Packing for the rain forest

When I went to Venezuela, I explored the Amazon rainforest. It's very very humid and very wet all of the time. I strongly suggest that you pack a box of zip lock bags to store your clothes in. They were a lifesaver for me because in the jungle you really have to limit how much baggage you carry. I organized a shirt, shorts and 2 pairs of panties in one zip-lock, so that I could have one fresh change of clothes for each day. The bags also help to store your dirty humid clothes at the end of the day, so the rest of your clothes won't get wet and smelly.
Gisela, Guaynabo, Puerto Rico

North American tourists that visit the rain forest invariably overpack. And what they do take is often hilariously wrong for the climate. To find out what's right, click here.
Sandy Huff, Safety Harbor, Florida


As is the case in most Islamic countries, it is important for women to cover as much of their body as possible in loose clothing. I've found that in Pakistan, people are really appreciative of tourists who wear the traditional punjabi dress, shalwar kameez. It's basically a long tunic and baggy pants worn with a long scarf draped around the neck or shoulders. You can buy simple, inexpensive cotton shalwar kameezes in any market or clothing store. If you're going to Pakistan in the summer, they're the best thing to wear.
Sabiha, Ann Arbor, USA

I've found that the best all-round outfit is a Western form of the Muslim Shalwar Khamiz, a tunic top with a fairly high neck (doesn't need to have a collar) that reaches to about the knees and has sleeves to the wrist, and loose-fitting trousers that reach the ankles. Good walking shoes on the feet and a long scarf that can be draped over the head and shoulders completes the ensemble. The scarf is necessary for Muslim countries. As a feminist, I don't of course condone the covering up of women, but in remote areas of Pakistan it is a courtesy to those who have not asked Western women to visit. The main thing for women travelers to remember is that correct dress should not be considered an option. In poor countries, where every tourist uses up too much water, electricity, and food, it is the least we can do to be considerate.
Carolyn Clarke, London, England

In ultra-orthodox countries like Yemen and Pakistan, Dress very conservatively. I often felt more comfortable even covering my hair with a long scarf.
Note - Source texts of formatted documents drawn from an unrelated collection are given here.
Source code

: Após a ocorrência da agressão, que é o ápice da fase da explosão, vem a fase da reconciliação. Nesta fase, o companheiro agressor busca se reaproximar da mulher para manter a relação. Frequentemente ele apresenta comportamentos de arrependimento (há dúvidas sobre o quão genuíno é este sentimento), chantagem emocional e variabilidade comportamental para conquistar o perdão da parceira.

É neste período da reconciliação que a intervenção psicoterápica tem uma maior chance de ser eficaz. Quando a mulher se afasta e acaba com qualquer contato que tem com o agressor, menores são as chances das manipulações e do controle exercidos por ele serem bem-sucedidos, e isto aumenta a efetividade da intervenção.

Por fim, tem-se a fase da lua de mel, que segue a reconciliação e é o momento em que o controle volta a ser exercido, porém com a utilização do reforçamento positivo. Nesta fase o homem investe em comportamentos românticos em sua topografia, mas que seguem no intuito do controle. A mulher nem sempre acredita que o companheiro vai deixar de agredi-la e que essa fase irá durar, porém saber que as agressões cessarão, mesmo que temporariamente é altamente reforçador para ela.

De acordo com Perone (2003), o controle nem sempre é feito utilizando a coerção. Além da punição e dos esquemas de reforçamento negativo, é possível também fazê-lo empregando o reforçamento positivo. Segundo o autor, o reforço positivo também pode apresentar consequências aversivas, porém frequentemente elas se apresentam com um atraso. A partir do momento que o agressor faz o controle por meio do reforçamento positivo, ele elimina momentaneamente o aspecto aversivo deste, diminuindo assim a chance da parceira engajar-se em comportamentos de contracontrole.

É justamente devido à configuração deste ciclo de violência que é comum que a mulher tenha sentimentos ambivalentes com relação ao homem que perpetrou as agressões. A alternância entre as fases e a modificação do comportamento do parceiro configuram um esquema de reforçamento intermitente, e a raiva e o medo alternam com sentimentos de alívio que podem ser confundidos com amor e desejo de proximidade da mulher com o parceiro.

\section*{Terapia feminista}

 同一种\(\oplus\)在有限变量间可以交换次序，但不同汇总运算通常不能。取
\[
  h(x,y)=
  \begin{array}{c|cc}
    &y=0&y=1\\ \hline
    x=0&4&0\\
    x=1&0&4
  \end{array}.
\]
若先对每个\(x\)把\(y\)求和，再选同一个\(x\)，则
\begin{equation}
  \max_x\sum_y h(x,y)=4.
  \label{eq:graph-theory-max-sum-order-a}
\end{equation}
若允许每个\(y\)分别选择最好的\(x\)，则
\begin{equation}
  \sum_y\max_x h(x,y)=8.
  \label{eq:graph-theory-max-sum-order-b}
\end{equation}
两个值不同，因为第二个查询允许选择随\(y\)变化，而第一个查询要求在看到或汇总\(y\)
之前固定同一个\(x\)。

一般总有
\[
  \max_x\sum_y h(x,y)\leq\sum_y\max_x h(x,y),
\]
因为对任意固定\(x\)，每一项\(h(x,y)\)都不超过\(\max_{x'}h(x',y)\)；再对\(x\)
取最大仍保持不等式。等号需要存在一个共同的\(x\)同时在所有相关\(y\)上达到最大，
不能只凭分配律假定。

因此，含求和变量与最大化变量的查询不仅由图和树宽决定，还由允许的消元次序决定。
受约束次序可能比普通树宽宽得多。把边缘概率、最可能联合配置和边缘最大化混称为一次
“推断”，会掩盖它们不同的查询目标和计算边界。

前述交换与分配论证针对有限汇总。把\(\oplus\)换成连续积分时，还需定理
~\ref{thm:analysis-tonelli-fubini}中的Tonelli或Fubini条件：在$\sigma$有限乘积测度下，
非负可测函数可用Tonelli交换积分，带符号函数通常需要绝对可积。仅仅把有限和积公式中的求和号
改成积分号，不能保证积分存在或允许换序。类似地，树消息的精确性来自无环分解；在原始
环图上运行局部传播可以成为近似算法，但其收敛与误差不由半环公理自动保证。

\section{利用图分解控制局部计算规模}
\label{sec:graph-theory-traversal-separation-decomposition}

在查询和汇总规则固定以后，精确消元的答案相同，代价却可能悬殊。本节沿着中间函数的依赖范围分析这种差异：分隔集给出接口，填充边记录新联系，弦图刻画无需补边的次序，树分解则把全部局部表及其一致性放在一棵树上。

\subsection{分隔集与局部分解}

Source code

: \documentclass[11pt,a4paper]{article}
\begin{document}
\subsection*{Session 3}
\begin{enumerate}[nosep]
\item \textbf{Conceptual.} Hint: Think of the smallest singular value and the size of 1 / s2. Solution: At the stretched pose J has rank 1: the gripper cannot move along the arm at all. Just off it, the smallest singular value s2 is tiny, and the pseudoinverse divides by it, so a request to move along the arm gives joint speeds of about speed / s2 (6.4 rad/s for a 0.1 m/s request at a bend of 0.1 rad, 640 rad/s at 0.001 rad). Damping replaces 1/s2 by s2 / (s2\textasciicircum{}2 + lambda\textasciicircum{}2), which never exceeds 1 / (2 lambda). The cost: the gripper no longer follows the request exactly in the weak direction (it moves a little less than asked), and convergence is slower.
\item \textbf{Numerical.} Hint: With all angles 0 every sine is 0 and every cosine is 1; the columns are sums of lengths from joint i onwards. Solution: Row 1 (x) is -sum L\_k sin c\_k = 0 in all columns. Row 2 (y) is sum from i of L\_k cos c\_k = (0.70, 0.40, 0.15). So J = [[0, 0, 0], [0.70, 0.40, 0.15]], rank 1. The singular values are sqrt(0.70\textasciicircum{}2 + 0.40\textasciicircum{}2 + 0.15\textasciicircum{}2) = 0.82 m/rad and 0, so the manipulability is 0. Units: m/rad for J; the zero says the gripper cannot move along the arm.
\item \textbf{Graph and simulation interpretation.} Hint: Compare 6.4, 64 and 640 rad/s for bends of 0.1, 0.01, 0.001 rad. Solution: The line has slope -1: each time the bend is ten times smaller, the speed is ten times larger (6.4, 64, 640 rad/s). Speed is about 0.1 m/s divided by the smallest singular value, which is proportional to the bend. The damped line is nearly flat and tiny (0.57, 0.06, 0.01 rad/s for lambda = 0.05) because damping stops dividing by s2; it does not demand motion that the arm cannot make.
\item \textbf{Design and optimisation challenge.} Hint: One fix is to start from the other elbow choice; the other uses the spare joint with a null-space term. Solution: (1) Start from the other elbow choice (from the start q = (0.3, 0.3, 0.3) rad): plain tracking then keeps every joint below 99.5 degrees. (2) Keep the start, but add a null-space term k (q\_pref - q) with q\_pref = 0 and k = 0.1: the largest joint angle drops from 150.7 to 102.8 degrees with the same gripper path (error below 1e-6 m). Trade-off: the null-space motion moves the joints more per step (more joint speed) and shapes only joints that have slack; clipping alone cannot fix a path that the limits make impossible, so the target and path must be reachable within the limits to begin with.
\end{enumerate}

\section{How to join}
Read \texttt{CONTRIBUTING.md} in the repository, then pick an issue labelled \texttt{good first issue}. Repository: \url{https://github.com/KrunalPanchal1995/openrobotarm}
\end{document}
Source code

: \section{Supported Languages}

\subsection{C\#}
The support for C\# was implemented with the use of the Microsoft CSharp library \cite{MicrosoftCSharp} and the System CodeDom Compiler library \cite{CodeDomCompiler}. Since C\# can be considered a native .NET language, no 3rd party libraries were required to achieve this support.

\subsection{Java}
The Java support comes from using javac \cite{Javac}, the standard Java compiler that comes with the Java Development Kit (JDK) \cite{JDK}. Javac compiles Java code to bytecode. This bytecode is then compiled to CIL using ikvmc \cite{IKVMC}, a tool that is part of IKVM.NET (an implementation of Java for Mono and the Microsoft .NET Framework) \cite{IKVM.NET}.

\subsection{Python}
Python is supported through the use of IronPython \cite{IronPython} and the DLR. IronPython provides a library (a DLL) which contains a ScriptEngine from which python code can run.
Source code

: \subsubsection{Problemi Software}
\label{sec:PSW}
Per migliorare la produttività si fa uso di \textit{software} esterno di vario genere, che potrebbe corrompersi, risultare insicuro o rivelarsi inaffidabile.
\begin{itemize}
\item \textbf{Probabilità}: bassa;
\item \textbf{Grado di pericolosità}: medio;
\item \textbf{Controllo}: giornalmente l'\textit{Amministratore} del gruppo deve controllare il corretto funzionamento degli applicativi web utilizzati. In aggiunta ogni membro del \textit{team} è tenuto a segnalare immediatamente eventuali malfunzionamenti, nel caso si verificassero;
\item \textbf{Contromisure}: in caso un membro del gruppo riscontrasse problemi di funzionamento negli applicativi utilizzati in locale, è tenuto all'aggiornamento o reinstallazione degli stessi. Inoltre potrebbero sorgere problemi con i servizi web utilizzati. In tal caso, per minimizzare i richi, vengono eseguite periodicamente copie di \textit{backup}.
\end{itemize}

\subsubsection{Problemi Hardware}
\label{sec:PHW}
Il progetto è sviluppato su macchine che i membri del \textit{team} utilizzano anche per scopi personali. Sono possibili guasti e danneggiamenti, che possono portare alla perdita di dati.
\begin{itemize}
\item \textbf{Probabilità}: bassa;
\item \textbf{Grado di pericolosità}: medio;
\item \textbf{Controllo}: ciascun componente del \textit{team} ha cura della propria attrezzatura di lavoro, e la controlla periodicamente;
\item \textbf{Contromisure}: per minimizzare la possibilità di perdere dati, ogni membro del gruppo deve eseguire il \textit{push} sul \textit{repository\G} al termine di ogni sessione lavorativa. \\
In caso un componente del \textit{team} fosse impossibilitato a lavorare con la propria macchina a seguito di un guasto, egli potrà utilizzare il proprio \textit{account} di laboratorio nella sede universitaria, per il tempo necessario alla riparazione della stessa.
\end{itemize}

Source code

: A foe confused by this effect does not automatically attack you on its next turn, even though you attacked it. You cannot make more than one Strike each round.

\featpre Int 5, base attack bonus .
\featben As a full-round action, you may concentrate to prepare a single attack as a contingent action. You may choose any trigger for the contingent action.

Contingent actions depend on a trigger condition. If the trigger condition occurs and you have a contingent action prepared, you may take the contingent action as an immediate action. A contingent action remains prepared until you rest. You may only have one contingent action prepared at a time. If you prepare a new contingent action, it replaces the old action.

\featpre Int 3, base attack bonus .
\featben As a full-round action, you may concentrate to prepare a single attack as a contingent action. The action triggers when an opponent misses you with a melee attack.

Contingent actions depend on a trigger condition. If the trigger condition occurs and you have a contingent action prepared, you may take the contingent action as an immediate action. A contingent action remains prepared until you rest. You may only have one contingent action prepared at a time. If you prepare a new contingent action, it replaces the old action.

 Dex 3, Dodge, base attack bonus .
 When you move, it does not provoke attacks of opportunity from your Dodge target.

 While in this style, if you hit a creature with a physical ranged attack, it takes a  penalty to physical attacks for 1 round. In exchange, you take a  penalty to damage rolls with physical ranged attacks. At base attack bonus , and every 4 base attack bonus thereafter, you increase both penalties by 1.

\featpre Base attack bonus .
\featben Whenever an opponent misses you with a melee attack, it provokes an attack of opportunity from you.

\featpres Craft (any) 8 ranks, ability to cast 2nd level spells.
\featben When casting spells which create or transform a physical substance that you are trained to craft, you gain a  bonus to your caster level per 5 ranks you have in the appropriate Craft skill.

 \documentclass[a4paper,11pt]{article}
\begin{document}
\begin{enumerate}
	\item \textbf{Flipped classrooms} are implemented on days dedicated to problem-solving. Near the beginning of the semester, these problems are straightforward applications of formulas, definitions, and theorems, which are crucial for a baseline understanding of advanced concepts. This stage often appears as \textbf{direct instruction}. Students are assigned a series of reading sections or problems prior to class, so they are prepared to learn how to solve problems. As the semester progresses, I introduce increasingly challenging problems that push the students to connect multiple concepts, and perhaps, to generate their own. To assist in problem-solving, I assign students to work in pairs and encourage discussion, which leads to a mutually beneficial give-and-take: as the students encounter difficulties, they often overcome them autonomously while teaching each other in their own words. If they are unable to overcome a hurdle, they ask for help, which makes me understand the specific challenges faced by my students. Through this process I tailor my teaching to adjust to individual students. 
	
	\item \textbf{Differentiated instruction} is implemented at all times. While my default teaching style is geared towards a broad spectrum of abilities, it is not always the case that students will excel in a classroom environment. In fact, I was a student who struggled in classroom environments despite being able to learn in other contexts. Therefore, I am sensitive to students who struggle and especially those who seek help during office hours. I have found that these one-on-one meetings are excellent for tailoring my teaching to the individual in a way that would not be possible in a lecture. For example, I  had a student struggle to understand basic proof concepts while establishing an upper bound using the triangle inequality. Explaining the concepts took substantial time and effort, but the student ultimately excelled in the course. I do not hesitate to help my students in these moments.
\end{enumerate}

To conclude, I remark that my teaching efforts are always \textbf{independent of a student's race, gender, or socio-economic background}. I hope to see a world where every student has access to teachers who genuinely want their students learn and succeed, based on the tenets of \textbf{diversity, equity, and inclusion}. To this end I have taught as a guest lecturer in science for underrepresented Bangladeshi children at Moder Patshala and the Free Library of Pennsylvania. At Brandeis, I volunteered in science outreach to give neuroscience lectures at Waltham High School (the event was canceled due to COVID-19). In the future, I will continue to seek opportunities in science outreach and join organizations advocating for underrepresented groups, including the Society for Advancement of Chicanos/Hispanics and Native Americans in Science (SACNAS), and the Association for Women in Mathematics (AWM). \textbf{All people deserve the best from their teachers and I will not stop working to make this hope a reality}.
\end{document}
I'm sending along this clothing advice based on my trip to Panama.In spite of the heat, almost no one wears shorts in Panama City. Even in the poorest sections, people wear long pants and appear to be well-groomed. My advice is to wear cool slacks or a sundress in the city so that you don't stand out as a tourist. I'm told that this custom is a holdover from the days of Manual Noriega, who banned the wearing of shorts in public because they were something the Americans customarily wore.
Sandra G., Toronto, Canada

In 2003 I spent five months travelling in Central America -- Panama, Costa Rica, Nicaragua and Honduras-- a single woman travelling alone! I read a lot of travel information on the area and they all said that women should cover up, i.e. skirts or pants -- no shorts, to avoid being harrassed by the local men. I found this to be absolutely true. Some women I met complained about being followed, called names, etc my local men, but they were wearing shorts! I never had any run ins like that thanks to being properly attired while on the street or travelling by bus.
Christine, Campbelton, New Brunswick, Canada

Papua New Guinea

If you're traveling outside the major cities/tourist traps, women should stick to long skirts instead of pants/shorts. Not only will this cut down on risks and offenses, but people will see you as a person rather than a tourist.
Pete, Chicago, USA

Do not wear shorts in Papua New Guinea . Showing your thighs is regarded as a "sexual come-on" in this part of the world.
Pat, Brisbane, Australia


Paraguayan day-to-day wear is generally very casual. But keep in mind that the better you dress, the better you are treated -- especially in restaurants or malls or when asking for directions or assistance. Jeans and a fitted t-shirt will work, but be careful not to wear low-cut necklines or revealing clothing because this will attract unwanted attention, stares, and even catcalls from social deviants and, even old Paraguayan men. Also it is important to note that in the city shorts are not common for women. Blondes also attract a lot of attention here. Much of the dress code depends on the season and fashion is strongly influenced by neighboring Argentina and somewhat from Brazil. During the spring and summer, clothing is generally white, light colors and lightweight skirts. Fall and winter styles have become Bohemian. For men and even girls, soccer jerseys are acceptable at any time, provided that you're not rooting for the "wrong" team. For example, during a Paraguay/Argentina game, Do not wear the Argentine colors of light blue and white. Good luck and enjoy your visit.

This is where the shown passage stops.